Honte à vous, que ne connaissais pas Labubu!
Effrayants (des oreilles pointues, des yeux exorbités et un sourire plein de dents acérées…) et si adorables (ça alors!), ces peluches -dont le lancement date de 2019- font fureur sur Internet après avoir été aperçus sous forme de pendentif dans un sac de la chanteuse thaï Lisa du groupe de k-pop BLACKPINK en 2024. Depuis, d’autres célébrités qui ont adopté la mode Labubu, dont Rihanna, Dua Lipa, Kim Kardashian et même David Beckham.
Distribués exclusivement par le détaillant chinois Pop Mart, il est devenu quasiment impossible de se procurer l’un de ces pendentifs de collection, car ils sont en rupture de stock en ligne presque tous les soirs.
Après être devenus viraux sur les réseaux sociaux, ces peluches sont désormais une entreprise de plusieurs millions de dollars avec des ventes en Chine et dans le monde entier.

Ces poupées ont non seulement généré une obsession mondiale parmi leurs consommateurs, mais ont également transformé leur créateur et le PDG de Pop Mart en multimillionnaires
Kasing Lung, son créateur et l’artiste à l’origine de ce phénomène, s’est inspiré de son enfance aux Pays-Bas, où il a grandi entouré d’histoires d’elfes et de créatures mythologiques.
En fait, Labubu est né en 2015 dans la série illustrée Les Monstres. Mélange d’elfes nordiques et de monstres de contes de fées, Labubu se transforme en une peluche toute douce aux couleurs vives et aux expressions faciales allant de l’espiègle à l’adorable. Leurs dents acérées contrastent avec leur petite taille (généralement entre 10 et 20 cm), créant un effet « monstre inoffensif » qui plaît autant aux enfants qu’aux adultes.

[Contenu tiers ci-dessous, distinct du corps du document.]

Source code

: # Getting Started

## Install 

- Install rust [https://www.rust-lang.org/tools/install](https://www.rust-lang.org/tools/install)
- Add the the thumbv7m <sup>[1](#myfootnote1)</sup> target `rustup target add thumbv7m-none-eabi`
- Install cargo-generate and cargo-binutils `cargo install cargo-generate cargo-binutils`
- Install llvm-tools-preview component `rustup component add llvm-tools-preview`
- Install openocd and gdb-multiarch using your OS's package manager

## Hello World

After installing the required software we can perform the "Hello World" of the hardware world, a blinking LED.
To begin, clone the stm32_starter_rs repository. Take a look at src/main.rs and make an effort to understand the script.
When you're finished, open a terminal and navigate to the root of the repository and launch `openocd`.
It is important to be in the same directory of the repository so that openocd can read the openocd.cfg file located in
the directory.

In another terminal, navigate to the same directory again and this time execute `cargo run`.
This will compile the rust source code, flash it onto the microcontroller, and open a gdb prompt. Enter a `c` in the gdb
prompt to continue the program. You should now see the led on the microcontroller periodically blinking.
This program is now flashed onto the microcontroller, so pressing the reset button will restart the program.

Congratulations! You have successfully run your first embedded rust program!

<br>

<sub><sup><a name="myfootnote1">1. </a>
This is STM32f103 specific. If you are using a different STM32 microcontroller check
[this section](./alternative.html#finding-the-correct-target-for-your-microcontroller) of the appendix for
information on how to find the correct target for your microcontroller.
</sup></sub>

Une stratégie marketing vraiment monstrueuse: les « boîtes mystères »
Pop Mart vend les jouets Labubu dans des boîtes mystères, où l’acheteur ignore quel modèle il recevra avant de l’ouvrir. Cette stratégie, comparable à un jeu de hasard, a engendré une culture de collection obsessionnelle.
La version « secrète » (avec une chance sur 72) peut se vendre sur le marché secondaire jusqu’à 7 000 US$ sur des plateformes numériques comme eBay.

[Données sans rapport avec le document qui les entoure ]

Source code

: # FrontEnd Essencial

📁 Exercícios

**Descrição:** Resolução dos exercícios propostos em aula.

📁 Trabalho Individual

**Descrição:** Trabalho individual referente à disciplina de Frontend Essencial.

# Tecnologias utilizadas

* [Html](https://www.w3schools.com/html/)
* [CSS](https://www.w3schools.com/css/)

Plus qu’un jouet, c’est un phénomène culturel qui allie art, marketing et psychologie du consommateur
Son succès réside dans sa capacité à exploiter l’incertitude, l’exclusivité et le pouvoir des réseaux sociaux, faisant de cette peluche le symbole d’une génération. De plus, cette peluche a fait son entrée sur le marché du « kidulting », c’est-à-dire des jouets pour adultes qui consomment des jouets comme une forme d’évasion ou de reconnexion avec l’enfance.
En Asie, ce marché pèse des millions, les collectionneurs voyant ces figurines comme un investissement ou un symbole de statut social. En fait, les acheteurs de 18 ans et plus ont connu une forte augmentation au cours du premier semestre 2024, la gamme The Monsters générant 870 millions de dollars de ventes pour Pop Mart.

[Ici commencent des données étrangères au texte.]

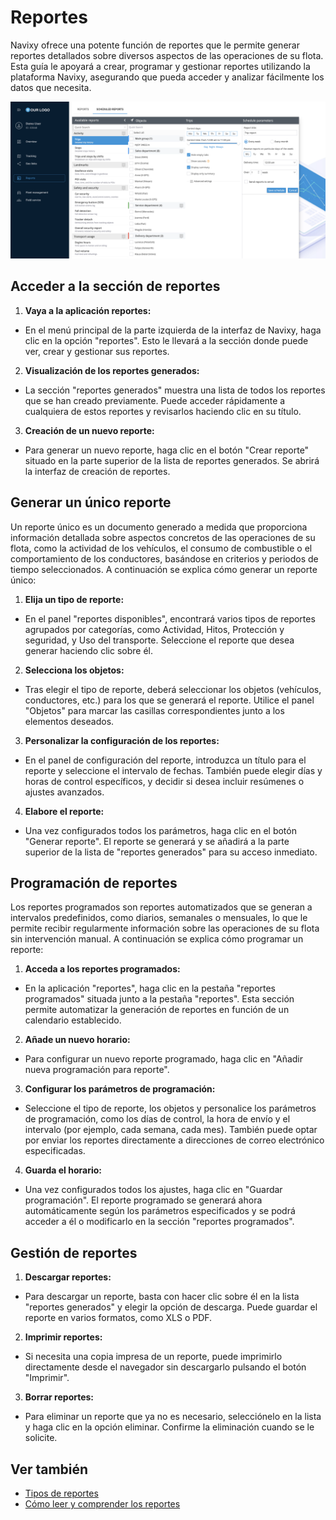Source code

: # Reportes

Navixy ofrece una potente función de reportes que le permite generar reportes detallados sobre diversos aspectos de las operaciones de su flota. Esta guía le apoyará a crear, programar y gestionar reportes utilizando la plataforma Navixy, asegurando que pueda acceder y analizar fácilmente los datos que necesita.

![image-20240814-234904.png](attachments/image-20240814-234904.png)

## Acceder a la sección de reportes

1. **Vaya a la aplicación reportes:**
  - En el menú principal de la parte izquierda de la interfaz de Navixy, haga clic en la opción "reportes". Esto le llevará a la sección donde puede ver, crear y gestionar sus reportes.
2. **Visualización de los reportes generados:**
  - La sección "reportes generados" muestra una lista de todos los reportes que se han creado previamente. Puede acceder rápidamente a cualquiera de estos reportes y revisarlos haciendo clic en su título.
3. **Creación de un nuevo reporte:**
  - Para generar un nuevo reporte, haga clic en el botón "Crear reporte" situado en la parte superior de la lista de reportes generados. Se abrirá la interfaz de creación de reportes.

## Generar un único reporte

Un reporte único es un documento generado a medida que proporciona información detallada sobre aspectos concretos de las operaciones de su flota, como la actividad de los vehículos, el consumo de combustible o el comportamiento de los conductores, basándose en criterios y periodos de tiempo seleccionados. A continuación se explica cómo generar un reporte único:

1. **Elija un tipo de reporte:**
  - En el panel "reportes disponibles", encontrará varios tipos de reportes agrupados por categorías, como Actividad, Hitos, Protección y seguridad, y Uso del transporte. Seleccione el reporte que desea generar haciendo clic sobre él.
2. **Selecciona los objetos:**
  - Tras elegir el tipo de reporte, deberá seleccionar los objetos (vehículos, conductores, etc.) para los que se generará el reporte. Utilice el panel "Objetos" para marcar las casillas correspondientes junto a los elementos deseados.
3. **Personalizar la configuración de los reportes:**
  - En el panel de configuración del reporte, introduzca un título para el reporte y seleccione el intervalo de fechas. También puede elegir días y horas de control específicos, y decidir si desea incluir resúmenes o ajustes avanzados.
4. **Elabore el reporte:**
  - Una vez configurados todos los parámetros, haga clic en el botón "Generar reporte". El reporte se generará y se añadirá a la parte superior de la lista de "reportes generados" para su acceso inmediato.

## Programación de reportes

Los reportes programados son reportes automatizados que se generan a intervalos predefinidos, como diarios, semanales o mensuales, lo que le permite recibir regularmente información sobre las operaciones de su flota sin intervención manual. A continuación se explica cómo programar un reporte:

1. **Acceda a los reportes programados:**
  - En la aplicación "reportes", haga clic en la pestaña "reportes programados" situada junto a la pestaña "reportes". Esta sección permite automatizar la generación de reportes en función de un calendario establecido.
2. **Añade un nuevo horario:**
  - Para configurar un nuevo reporte programado, haga clic en "Añadir nueva programación para reporte".
3. **Configurar los parámetros de programación:**
  - Seleccione el tipo de reporte, los objetos y personalice los parámetros de programación, como los días de control, la hora de envío y el intervalo (por ejemplo, cada semana, cada mes). También puede optar por enviar los reportes directamente a direcciones de correo electrónico especificadas.
4. **Guarda el horario:**
  - Una vez configurados todos los ajustes, haga clic en "Guardar programación". El reporte programado se generará ahora automáticamente según los parámetros especificados y se podrá acceder a él o modificarlo en la sección "reportes programados".

## Gestión de reportes

1. **Descargar reportes:**
  - Para descargar un reporte, basta con hacer clic sobre él en la lista "reportes generados" y elegir la opción de descarga. Puede guardar el reporte en varios formatos, como XLS o PDF.
2. **Imprimir reportes:**
  - Si necesita una copia impresa de un reporte, puede imprimirlo directamente desde el navegador sin descargarlo pulsando el botón "Imprimir".
3. **Borrar reportes:**
  - Para eliminar un reporte que ya no es necesario, selecciónelo en la lista y haga clic en la opción eliminar. Confirme la eliminación cuando se le solicite.

## Ver también

- [Tipos de reportes](reportes/tipos-de-reportes.md)
- [Cómo leer y comprender los reportes](reportes/leer-y-comprender-los-reportes.md)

Le 10 juin 2025, une figurine Labubu de taille humaine a été vendue aux enchères à Pékin pour 1,08 million de yuans (150 000 dollars américains), battant ainsi des records et devenant le jouet de collection le plus cher au monde
Fondé en 2010, Pop Mart était à l’origine un magasin de figurines de collection et est aujourd’hui coté à la Bourse de Hong Kong. Son succès repose, outre le modèle de boîte aveugle, sur la rareté artificielle du produit.
Les éditions limitées créent un sentiment d’urgence. En Chine, il est d’ailleurs très difficile de se procurer un de ces exemplaires, et ces dernières semaines, les autorités ont déjà saisi 462 Labubu introduits en contrebande pour être revendus.